Power has been restored across Texas and the deep chill from an arctic front is lifting. But the crisis is not over as Texans focus on getting water and repairing homes ravaged by exploding pipes.

HOUSTON (CN) — With boil-water notices in effect for millions of Texans, they are flocking to bottled water giveaways and searching hardware stores in vain for supplies to fix their homes damaged this week when their frozen pipes burst.

Mikayla Courville, 20, said her roommate woke her up at their home in the southeast Houston suburb Pasadena late Monday with snow blanketing their front yard from an arctic storm.

"She said, ‘I hear something.’ And we thought it was raining," Courville said.
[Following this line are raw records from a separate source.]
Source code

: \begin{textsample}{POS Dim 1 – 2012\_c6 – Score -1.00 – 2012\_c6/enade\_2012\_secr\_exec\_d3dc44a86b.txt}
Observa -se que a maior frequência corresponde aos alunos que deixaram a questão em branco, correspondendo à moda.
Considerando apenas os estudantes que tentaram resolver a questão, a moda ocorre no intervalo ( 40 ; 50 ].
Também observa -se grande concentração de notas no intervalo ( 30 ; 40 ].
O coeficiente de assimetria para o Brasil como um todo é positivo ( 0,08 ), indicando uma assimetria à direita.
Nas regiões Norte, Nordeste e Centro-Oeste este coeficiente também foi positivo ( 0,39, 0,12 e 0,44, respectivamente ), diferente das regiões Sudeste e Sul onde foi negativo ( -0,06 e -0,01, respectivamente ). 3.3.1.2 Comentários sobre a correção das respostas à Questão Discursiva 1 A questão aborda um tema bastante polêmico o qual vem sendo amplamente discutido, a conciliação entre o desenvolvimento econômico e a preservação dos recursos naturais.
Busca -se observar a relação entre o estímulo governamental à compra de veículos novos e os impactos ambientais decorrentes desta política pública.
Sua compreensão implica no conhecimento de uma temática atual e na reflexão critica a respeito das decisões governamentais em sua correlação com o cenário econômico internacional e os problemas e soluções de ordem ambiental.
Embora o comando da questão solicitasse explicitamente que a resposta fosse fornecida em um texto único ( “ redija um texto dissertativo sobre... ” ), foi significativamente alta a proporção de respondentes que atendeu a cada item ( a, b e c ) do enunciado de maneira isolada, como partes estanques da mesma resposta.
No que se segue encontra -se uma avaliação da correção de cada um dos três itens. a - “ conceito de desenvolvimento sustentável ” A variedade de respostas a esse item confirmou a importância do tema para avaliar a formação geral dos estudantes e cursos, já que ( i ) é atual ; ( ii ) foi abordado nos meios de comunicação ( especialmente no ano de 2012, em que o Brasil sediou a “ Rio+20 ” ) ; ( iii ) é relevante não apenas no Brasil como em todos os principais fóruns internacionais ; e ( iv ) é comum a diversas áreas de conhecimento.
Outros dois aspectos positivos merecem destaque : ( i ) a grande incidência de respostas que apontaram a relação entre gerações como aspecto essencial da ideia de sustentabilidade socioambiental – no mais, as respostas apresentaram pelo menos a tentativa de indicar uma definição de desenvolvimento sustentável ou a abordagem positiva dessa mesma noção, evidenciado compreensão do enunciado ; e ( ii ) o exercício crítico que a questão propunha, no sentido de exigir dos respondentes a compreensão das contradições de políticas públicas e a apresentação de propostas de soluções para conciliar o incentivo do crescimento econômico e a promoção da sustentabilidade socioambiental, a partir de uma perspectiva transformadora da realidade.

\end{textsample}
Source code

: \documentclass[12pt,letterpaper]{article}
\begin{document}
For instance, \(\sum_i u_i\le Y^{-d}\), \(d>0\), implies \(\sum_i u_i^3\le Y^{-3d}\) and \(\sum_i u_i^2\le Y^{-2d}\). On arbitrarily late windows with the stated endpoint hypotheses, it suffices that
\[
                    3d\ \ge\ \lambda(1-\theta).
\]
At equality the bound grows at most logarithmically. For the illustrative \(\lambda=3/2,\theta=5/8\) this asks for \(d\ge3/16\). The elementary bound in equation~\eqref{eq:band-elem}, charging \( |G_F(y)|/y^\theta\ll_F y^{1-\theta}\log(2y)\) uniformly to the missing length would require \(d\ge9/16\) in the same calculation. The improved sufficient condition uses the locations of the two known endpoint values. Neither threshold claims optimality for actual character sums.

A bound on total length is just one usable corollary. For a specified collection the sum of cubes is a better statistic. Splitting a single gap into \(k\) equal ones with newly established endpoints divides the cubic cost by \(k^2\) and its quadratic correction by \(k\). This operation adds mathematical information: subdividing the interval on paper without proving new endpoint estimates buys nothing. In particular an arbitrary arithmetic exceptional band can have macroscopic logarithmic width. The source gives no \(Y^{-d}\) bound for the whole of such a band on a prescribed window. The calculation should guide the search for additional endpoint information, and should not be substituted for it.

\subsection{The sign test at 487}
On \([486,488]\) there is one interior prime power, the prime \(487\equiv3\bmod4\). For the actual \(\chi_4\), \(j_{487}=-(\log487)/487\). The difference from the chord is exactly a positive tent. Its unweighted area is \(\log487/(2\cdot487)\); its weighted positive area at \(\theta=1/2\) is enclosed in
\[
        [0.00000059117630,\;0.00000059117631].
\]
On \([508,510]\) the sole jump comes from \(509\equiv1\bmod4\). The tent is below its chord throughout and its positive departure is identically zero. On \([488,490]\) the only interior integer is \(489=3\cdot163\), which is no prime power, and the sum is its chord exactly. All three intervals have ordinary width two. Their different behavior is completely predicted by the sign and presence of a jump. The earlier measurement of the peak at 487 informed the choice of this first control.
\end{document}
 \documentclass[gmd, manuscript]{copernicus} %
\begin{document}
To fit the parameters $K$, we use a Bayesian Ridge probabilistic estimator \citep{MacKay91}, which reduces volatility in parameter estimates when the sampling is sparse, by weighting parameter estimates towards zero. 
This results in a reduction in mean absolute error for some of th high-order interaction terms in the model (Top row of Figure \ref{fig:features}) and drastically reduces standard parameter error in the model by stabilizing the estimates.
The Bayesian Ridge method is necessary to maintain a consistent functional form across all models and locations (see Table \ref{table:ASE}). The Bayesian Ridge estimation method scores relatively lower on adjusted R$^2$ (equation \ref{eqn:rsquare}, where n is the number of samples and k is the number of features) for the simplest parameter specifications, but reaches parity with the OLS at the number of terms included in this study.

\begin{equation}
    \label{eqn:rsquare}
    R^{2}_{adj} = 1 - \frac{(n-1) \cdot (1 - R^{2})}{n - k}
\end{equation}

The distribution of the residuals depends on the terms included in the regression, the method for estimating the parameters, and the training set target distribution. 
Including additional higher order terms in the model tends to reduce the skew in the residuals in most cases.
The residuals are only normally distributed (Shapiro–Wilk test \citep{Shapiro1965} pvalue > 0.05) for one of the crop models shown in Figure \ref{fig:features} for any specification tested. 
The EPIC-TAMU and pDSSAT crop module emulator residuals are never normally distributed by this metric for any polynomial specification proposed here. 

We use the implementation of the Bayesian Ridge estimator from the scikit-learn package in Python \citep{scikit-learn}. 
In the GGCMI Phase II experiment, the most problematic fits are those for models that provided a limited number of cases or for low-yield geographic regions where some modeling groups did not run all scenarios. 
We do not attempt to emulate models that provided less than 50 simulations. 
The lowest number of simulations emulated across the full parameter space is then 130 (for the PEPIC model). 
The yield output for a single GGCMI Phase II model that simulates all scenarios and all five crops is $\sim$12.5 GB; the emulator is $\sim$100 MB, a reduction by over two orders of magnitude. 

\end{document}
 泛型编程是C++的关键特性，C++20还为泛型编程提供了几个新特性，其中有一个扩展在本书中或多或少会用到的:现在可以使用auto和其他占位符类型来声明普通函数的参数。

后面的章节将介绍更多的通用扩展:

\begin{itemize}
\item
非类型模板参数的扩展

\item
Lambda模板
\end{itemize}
But a pipe had frozen and burst and water was leaking through the ceiling into her laundry room, dining room and kitchen.

"So as we were trying to mop all the water up, our ceiling over our kitchen falls down," said Courville, at a YMCA in northwest Houston on Friday as she grabbed packets of dry noodles from boxes and bags of bottled water and placed them in the vehicles of Houstonians streaming through.

A YMCA employee, Courville said she had picked up extra shifts this week and the next to help her father, who owns the home she lives in, pay for repairs as his insurer said they won't repair damage caused by burst pipes. They consider the freezing weather that buckled the pipes an act of God.

"On social media I saw a lot of people's ceilings, sheetrock and insulation came down. So that's why I didn't really feel too bad because it wasn't only happening to me," Courville said. “But it was like dang, it still sucks you know because we have a big hole in our house."

Governor Greg Abbott called on the leaders of the state's power grid operator, the Electric Reliability Council of Texas, to resign this week after they ordered prolonged blackouts, which lasted more than three days for some houses, to preserve a grid pushed within minutes of a catastrophe. ERCOT officials say inaction could have resulted in weeks-long outages when a spike in demand from people cranking up their heaters combined with a dip in supply as the cold weather caused power plants' equipment to malfunction.

Now that power has been restored to most of Texas, with only localized outages from downed power lines, and temperatures have risen to the 40s after several frigid days, people with plumbing issues are struggling to find replacement pipe.

Miranda Bernal, 19, said she and her parents have been boiling water in buckets and bathing with it in the shower because a fractured pipe has cut their home's water supply.

They've been to hardware stores around their home in North Houston and surrounding suburbs with no luck.

"We can't find any pipe. That's the problem. No pipe. ... . I have some friends who are helping and they are saying the warehouses are stripped. So it's just been crazy," she said.

Susan Hernandez came to the YMCA with her mother-in-law and they were both happy to receive a couple bags of 12-ounce water bottles. Like Bernal and Courville, her home's pipes busted.

She said she and her husband had ordered pipes off Amazon. "But they won't get here until next Thursday.”

Plumbers are stretched thin with some doing as many as 180 jobs in a day.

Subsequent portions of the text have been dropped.